I thought a child psychiatrist was almost impossible to find? The problem as how I see it is nurse practitioners commonly take on child and adolescent patients without any additional training. While a child and adolescent psychiatrist is the gold standard I much rather a general psychiatrist seeing my nephew than a nurse practitioner..
 
If you take a look at their data, they expect roughly 10k new psychiatrists from 2016-2030 and 5k new CAP from 2016-2030. That would mean for every 3 adult residents, 1 goes into child fellowship from 2016-2030 unless their is somehow an explosive increase in Peds --> CAP portal programs. Is this the actual data at present date?
 
Covid article? If parents do their jobs, kids aren’t bullied, no one needs to focus on their limited grades from online schoolwork, no social situations to worry about, and kids play video games constantly, the need for CAP may decrease and peds endo may increase in the short term.
 
They updated this in their recent projection.

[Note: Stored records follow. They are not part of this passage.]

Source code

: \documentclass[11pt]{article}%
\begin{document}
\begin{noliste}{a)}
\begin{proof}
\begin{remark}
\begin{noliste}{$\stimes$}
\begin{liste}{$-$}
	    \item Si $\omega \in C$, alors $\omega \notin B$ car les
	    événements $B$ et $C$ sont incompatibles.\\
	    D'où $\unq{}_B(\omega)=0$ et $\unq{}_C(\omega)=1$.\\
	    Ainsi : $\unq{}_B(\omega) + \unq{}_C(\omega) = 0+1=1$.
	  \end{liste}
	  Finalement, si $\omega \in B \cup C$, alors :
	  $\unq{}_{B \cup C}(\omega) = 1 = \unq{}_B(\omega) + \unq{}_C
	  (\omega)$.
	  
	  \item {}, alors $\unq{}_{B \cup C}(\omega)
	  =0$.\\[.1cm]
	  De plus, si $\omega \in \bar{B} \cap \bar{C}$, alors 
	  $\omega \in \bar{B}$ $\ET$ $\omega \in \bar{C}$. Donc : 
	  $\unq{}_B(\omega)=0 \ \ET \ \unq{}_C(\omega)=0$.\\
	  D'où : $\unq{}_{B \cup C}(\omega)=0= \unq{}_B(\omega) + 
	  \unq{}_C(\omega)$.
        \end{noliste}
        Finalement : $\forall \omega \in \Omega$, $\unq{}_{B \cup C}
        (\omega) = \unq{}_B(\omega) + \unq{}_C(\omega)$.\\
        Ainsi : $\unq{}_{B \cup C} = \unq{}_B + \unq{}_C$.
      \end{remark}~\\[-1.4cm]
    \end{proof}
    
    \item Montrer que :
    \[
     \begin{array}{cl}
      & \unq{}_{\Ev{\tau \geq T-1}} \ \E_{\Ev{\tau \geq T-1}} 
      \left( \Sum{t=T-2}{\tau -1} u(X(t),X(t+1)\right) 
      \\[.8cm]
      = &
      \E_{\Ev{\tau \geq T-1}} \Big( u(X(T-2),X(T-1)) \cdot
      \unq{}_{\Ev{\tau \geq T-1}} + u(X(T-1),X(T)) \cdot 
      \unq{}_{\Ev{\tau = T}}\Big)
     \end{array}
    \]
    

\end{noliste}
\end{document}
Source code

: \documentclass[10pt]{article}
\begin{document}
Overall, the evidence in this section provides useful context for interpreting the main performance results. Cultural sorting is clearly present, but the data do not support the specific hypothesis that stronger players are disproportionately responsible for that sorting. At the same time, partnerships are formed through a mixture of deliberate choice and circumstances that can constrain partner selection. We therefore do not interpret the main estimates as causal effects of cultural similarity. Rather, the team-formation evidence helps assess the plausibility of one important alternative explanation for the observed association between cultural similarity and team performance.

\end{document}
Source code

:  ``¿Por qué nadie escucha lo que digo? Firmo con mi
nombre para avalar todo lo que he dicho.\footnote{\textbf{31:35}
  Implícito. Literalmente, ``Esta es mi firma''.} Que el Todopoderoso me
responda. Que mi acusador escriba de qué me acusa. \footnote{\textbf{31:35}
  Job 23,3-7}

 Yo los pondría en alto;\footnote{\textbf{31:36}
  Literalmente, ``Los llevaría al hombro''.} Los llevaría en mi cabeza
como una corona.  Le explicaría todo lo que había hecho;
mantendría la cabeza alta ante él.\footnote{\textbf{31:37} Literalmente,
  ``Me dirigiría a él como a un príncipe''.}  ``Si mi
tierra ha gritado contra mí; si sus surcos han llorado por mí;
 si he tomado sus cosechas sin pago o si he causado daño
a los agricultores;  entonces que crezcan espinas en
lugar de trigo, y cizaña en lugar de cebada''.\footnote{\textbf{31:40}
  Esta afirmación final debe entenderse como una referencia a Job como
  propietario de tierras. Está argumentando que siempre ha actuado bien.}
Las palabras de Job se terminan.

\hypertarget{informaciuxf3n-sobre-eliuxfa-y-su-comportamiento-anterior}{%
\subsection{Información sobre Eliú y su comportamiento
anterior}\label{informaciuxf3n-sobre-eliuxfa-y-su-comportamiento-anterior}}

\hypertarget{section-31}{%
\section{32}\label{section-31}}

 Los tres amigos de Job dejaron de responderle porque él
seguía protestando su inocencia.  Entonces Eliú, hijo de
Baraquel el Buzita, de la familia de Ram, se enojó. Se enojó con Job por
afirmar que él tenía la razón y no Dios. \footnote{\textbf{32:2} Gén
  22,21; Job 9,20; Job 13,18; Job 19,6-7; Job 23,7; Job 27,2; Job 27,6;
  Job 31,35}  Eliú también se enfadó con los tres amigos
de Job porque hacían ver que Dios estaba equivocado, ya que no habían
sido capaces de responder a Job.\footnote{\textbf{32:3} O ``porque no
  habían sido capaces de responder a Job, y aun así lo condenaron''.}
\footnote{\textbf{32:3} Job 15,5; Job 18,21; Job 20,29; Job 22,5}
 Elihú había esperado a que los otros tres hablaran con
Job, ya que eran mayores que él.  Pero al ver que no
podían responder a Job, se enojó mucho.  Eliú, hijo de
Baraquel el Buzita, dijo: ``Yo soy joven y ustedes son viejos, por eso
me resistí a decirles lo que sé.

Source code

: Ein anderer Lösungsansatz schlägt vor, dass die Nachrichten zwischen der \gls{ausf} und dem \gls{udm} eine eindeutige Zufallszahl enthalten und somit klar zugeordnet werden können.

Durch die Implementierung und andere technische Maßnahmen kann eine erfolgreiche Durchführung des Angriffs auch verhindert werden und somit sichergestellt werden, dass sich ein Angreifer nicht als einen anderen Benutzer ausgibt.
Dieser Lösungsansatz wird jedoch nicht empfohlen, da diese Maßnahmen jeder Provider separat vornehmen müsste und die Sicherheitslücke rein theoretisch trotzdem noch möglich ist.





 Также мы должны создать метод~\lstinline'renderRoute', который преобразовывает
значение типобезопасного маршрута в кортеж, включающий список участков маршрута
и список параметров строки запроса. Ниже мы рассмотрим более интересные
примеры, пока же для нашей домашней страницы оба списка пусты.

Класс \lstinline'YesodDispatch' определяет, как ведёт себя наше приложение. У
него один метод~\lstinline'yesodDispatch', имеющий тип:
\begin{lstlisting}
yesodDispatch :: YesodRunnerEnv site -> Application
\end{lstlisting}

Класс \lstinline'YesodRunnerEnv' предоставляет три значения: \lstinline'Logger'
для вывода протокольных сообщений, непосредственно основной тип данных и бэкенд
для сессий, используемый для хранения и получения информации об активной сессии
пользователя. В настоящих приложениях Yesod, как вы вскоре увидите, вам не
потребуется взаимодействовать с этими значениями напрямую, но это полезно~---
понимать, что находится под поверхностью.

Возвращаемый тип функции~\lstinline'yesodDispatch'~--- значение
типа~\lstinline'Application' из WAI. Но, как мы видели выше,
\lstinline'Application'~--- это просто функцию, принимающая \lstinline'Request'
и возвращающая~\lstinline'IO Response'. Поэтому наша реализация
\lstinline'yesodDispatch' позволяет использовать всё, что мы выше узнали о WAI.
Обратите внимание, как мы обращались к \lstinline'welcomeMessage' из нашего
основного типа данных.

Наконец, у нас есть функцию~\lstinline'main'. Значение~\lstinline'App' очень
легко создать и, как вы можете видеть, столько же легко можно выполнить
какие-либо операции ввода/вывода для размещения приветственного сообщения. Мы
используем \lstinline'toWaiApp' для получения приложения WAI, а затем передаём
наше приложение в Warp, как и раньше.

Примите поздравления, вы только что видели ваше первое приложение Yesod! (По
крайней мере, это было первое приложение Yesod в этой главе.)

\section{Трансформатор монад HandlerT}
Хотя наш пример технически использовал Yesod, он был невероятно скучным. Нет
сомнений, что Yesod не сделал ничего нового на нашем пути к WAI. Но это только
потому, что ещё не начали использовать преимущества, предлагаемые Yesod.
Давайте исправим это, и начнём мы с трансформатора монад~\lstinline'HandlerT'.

I think the surplus is only ~500 now
 
Whenever I meet a fellowship trained psychiatrist, they are almost always CAP. Maybe thats not the norm. Have yet to meet forensics, neuropsych, and a few others. Not sure what thats worth.
 
Wow. Looks like CAP will oversaturate the market soon.
 
This report seems to be suggesting only a small deficit of CAPs right now. I don't have numbers on me, but that just feels inaccurate. Is any of this trustworthy?
 
This report seems to be suggesting only a small deficit of CAPs right now. I don't have numbers on me, but that just feels inaccurate. Is any of this trustworthy?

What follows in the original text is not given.